- Humidified incubator (5% CO2 ± 1%, 36°C ± 2°C)
- Fluorescent micro plate reader
- 55 mM Iso-Osmolar tri-sodium citrate solution
Preparation of iso-osmolar tri-sodium citrate solution (traditional method)
- Prepare 55 mM tri-sodium citrate solution from 1M stock solution
- Adjust the osmolarity of citrate solution to that of the culture media using 100 g/L of NaCl solution. (Adding 1g/L NaCl to the solution will raise the Osmolarity by 30 mOsm)
- Adjust the pH with 1M citric acid solution to pH 7.2
Preparation of iso-osmolar tri-sodium citrate / glucose solution
- Dilute 55 mM Tri sodium citrate solution from 1M stock, and to that add 1 g/L of glucose
- Adjust the osmolarity using 100 g/L of NaCl solution (osmolarity of culture media)

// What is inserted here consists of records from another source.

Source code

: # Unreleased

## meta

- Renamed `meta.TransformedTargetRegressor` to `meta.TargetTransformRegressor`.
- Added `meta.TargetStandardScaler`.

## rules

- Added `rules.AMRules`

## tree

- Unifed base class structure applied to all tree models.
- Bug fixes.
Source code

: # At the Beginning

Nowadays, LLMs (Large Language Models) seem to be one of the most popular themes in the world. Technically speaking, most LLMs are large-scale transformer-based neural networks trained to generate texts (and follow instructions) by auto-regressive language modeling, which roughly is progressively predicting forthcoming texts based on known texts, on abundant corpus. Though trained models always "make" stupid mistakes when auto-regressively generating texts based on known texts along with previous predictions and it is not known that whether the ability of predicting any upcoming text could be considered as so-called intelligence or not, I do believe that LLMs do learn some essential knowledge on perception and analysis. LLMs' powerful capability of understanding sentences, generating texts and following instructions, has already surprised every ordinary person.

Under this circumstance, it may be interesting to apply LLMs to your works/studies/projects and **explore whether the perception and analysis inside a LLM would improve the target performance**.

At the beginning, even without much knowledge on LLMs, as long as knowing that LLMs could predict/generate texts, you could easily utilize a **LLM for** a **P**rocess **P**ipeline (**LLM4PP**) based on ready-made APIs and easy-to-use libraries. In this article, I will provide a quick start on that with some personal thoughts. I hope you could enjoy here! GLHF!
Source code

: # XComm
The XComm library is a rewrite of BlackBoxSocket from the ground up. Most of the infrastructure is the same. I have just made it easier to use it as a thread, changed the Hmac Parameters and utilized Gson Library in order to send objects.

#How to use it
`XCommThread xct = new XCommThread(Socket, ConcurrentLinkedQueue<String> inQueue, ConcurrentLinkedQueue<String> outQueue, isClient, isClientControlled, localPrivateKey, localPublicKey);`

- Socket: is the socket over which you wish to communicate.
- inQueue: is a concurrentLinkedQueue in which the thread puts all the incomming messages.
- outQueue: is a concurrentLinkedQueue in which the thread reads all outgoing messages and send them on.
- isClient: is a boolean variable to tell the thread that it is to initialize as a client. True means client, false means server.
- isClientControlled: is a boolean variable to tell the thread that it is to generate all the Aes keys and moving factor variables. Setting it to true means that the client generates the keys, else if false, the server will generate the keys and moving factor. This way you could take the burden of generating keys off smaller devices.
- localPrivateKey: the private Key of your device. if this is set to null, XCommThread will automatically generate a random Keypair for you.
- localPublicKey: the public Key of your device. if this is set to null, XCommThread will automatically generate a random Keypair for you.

- Adjust the pH with 1M citric acid solution to pH 7.2 - 7.4
Note: Adding 1g/L NaCl to the solution will raise the osmolarity by 30 mOsm.
Plate the cells at a density of 10,000, 20,000, 40,000 and 80,000 cells/well in quadruplets in 100 ml complete media on Algimatrix™ plate. Spin the plate at 100xg for 4 minutes. Incubate the plate at 37°C in a 5% CO2 incubator for 10 minutes. Add 130 ml of complete media subsequently into each well. Culture the spheroids for 24 hours.

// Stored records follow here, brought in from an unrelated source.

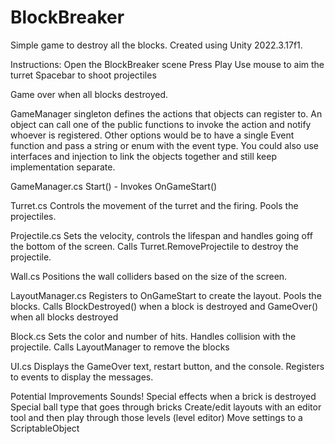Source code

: # BlockBreaker

Simple game to destroy all the blocks.   Created using Unity 2022.3.17f1.

Instructions:
Open the BlockBreaker scene
Press Play
Use mouse to aim the turret
Spacebar to shoot projectiles

Game over when all blocks destroyed.

GameManager singleton defines the actions that objects can register to.  An object can call one of the public 
functions to invoke the action and notify whoever is registered.  Other options would be to have a single Event function
and pass a string or enum with the event type.  You could also use interfaces and injection to link the objects
together and still keep implementation separate.


GameManager.cs
	Start() - Invokes OnGameStart()
	
Turret.cs
	Controls the movement of the turret and the firing.  Pools the projectiles.
	
Projectile.cs
	Sets the velocity, controls the lifespan and handles going off the bottom of the screen.  Calls
	Turret.RemoveProjectile to destroy the projectile.	
	
Wall.cs
	Positions the wall colliders based on the size of the screen.
	
LayoutManager.cs
	Registers to OnGameStart to create the layout.  Pools the blocks.  Calls BlockDestroyed() when a block
	is destroyed and GameOver() when all blocks destroyed
	
Block.cs
	Sets the color and number of hits.  Handles collision with the projectile.  Calls LayoutManager to
	remove the blocks
	
UI.cs
	Displays the GameOver text, restart button, and the console.  Registers to events to display the messages.
	
Potential Improvements
	Sounds!
	Special effects when a brick is destroyed
	Special ball type that goes through bricks
	Create/edit layouts with an editor tool and then play through those levels (level editor)
	Move settings to a ScriptableObject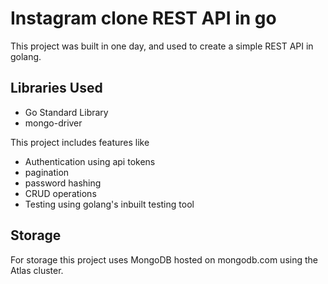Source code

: # Instagram clone REST API in go


This project was built in one day, and used to create a simple REST API in golang.

## Libraries Used

- Go Standard Library
- mongo-driver

This project includes features like

- Authentication using api tokens
- pagination
- password hashing
- CRUD operations
- Testing using golang's inbuilt testing tool

## Storage

For storage this project uses MongoDB hosted on mongodb.com using the Atlas cluster.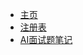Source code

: <!-- docs/zh-cn/notes/_sidebar.md -->

* [主页](zh-cn/)
* [注册表](zh-cn/notes/reg/Reg.md)
* [AI面试题笔记](zh-cn/notes/ML_notes/AI_Interview.md)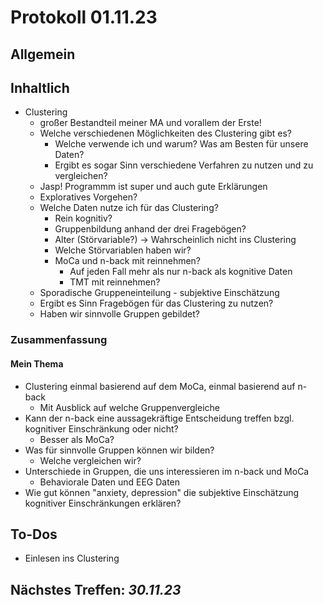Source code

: # Protokoll 01.11.23
## Allgemein
## Inhaltlich
- Clustering
  - großer Bestandteil meiner MA und vorallem der Erste!
  - Welche verschiedenen Möglichkeiten des Clustering gibt es?
    - Welche verwende ich und warum? Was am Besten für unsere Daten?
    - Ergibt es sogar Sinn verschiedene Verfahren zu nutzen und zu vergleichen?
  - Jasp! Programmm ist super und auch gute Erklärungen
  - Exploratives Vorgehen?
  - Welche Daten nutze ich für das Clustering?
    - Rein kognitiv?
    - Gruppenbildung anhand der drei Fragebögen?
    - Alter (Störvariable?) -> Wahrscheinlich nicht ins Clustering
    - Welche Störvariablen haben wir?
    - MoCa und n-back mit reinnehmen?
      - Auf jeden Fall mehr als nur n-back als kognitive Daten
      - TMT mit reinnehmen?
  - Sporadische Gruppeneinteilung - subjektive Einschätzung
  - Ergibt es Sinn Fragebögen für das Clustering zu nutzen?
  - Haben wir sinnvolle Gruppen gebildet?
### Zusammenfassung
#### Mein Thema
- Clustering einmal basierend auf dem MoCa, einmal basierend auf n-back
  - Mit Ausblick auf welche Gruppenvergleiche
- Kann der n-back eine aussagekräftige Entscheidung treffen bzgl. kognitiver Einschränkung oder nicht?
  - Besser als MoCa?
- Was für sinnvolle Gruppen können wir bilden?
  - Welche vergleichen wir?
- Unterschiede in Gruppen, die uns interessieren im n-back und MoCa
  - Behaviorale Daten und EEG Daten
- Wie gut können "anxiety, depression" die subjektive Einschätzung kognitiver Einschränkungen erklären?
## To-Dos
- Einlesen ins Clustering
## Nächstes Treffen: *30.11.23*
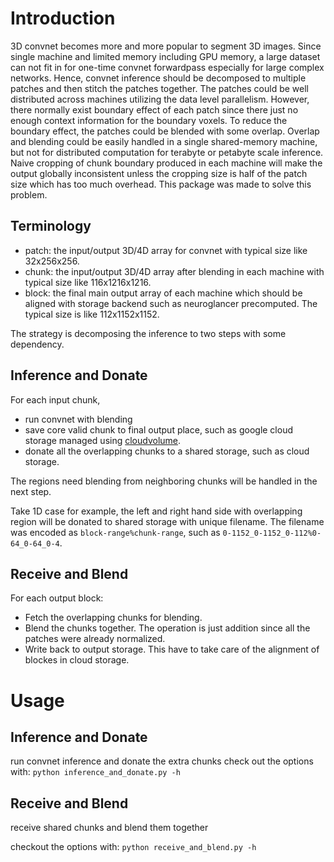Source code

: # Introduction
3D convnet becomes more and more popular to segment 3D images. Since single machine and limited memory including GPU memory, a large dataset can not fit in for one-time convnet forwardpass especially for large complex networks. Hence, convnet inference should be decomposed to multiple patches and then stitch the patches together. The patches could be well distributed across machines utilizing the data level parallelism. However, there normally exist boundary effect of each patch since there just no enough context information for the boundary voxels. To reduce the boundary effect, the patches could be blended with some overlap. Overlap and blending could be easily handled in a single shared-memory machine, but not for distributed computation for terabyte or petabyte scale inference. Naive cropping of chunk boundary produced in each machine will make the output globally inconsistent unless the cropping size is half of the patch size which has too much overhead. This package was made to solve this problem.

## Terminology
- patch: the input/output 3D/4D array for convnet with typical size like 32x256x256.
- chunk: the input/output 3D/4D array after blending in each machine with typical size like 116x1216x1216.
- block: the final main output array of each machine which should be aligned with storage backend such as neuroglancer precomputed. The typical size is like 112x1152x1152.

The strategy is decomposing the inference to two steps with some dependency. 

## Inference and Donate
For each input chunk, 
- run convnet with blending
- save core valid chunk to final output place, such as google cloud storage managed using [cloudvolume](https://github.com/seung-lab/cloud-volume).
- donate all the overlapping chunks to a shared storage, such as cloud storage.

The regions need blending from neighboring chunks will be handled in the next step.

Take 1D case for example, the left and right hand side with overlapping region will be donated to shared storage with unique filename. The filename was encoded as `block-range%chunk-range`, such as `0-1152_0-1152_0-112%0-64_0-64_0-4`.

## Receive and Blend
For each output block:
- Fetch the overlapping chunks for blending.
- Blend the chunks together. The operation is just addition since all the patches were already normalized.
- Write back to output storage. This have to take care of the alignment of blockes in cloud storage.

# Usage

## Inference and Donate
run convnet inference and donate the extra chunks
check out the options with:
`python inference_and_donate.py -h`

## Receive and Blend 
receive shared chunks and blend them together

checkout the options with:
`python receive_and_blend.py -h`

Isolation of spheroids by traditional method
- Aspirate the media from the well of Algimatrix™ plate using a 200 mL pipette.

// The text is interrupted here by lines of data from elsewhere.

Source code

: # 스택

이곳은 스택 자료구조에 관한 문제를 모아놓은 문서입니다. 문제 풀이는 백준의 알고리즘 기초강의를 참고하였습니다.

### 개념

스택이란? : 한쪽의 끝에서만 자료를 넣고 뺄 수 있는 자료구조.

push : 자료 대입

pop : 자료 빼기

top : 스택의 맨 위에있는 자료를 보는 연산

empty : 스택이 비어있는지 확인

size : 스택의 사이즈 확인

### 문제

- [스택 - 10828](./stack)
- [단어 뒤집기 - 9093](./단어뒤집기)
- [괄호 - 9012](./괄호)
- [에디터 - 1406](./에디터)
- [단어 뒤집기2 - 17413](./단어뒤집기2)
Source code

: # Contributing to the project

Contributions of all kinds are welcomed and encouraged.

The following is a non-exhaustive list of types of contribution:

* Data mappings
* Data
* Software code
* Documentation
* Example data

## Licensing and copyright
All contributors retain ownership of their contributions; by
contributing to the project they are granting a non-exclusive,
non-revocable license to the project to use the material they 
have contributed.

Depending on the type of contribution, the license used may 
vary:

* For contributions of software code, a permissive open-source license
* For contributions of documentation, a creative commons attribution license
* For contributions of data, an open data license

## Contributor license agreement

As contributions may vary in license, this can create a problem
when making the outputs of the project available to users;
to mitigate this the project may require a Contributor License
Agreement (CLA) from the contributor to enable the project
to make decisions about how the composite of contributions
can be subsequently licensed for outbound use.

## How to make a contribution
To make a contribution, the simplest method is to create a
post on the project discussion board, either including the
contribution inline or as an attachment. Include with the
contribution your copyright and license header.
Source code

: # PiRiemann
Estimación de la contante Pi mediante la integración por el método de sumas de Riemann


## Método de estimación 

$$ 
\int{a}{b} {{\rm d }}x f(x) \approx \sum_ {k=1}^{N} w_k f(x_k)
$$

- Add 200 µl of incomplete media to each well and incubate for 5 minutes at 37°C.
- Transfer the sponges to a 15 ml conical centrifuge tube.
- Add 1ml of 37°C iso-osmolar 55 mM tri sodium citrate solution per sponge
- Incubate the tube at room temperature for 4-5 minutes by gently mixing in a head to tail fashion.
- Spin the tube at 100 x g for 7 minutes at 25°C and discard the supernatant.
- Resuspend the spheroid pellet in complete medium and transfer to a 96 well black plate with clear bottom.
In situ harvesting of Spheroids
- Aspirate the media from the wells.
- Add 250 µL of pre warmed 55 mM iso-osmolar tri-sodium citrate solution with 1gm/L glucose solution into each well and incubate for 10 minutes at 37°C.
- Spin the plate at 100 x g for 4 minutes at 25°C.
- Aspirate the tri-sodium citrate solution from the wells using a cut tip of mechanical pipette.
- (A).Repeat step 3 and spin the plate at 200 x g for 8 minutes at 25°C
(B). Aspirate the dissolved AlgiMatrix™-citrate solution using cut tip and transfer it to 1.5 ml microfuge tube and spin the tube at 200 x g for 8 minutes.
- Collect and process the spheroids for down stream applications (DNA, RNA, Immuno Fluorescence and Protein Extraction)
CyQUANT® GR staining
CyQUANT® GR dye is a nucleic acid stain that can penetrate dead, but not live cell membranes. As dead cells have damaged membranes, the CyQUANT® enters damaged cells and intercalates the nucleic acids. It produces fluorescence at ~520 nm when excited at ~480 nm.
- Add 200 µl of 1X CyQUANT® GR dye in 1X DPBS in to each well containing spheroids
- Incubate the plate for 10 minutes at 37°C
- Read the plate at 480/520 nm (F min)
- Add 10 µl of 20X cell lysis buffer in to each well and mix it well
- Keep the plate at -70°C for 20 minutes
- Thaw the plate at room temperature and incubate for 10 minutes at 37°C
- Read the fluorescence at 480/520 (F max) (Consider as 100% dead cells)
Calculating the viability of spheroids
% of dead spheroids = F min / F max × 100
% of viable spheroids =100 – % of dead spheroids
F min= Fluorescence before cell lysis.
F max= Fluorescence after cell lysis.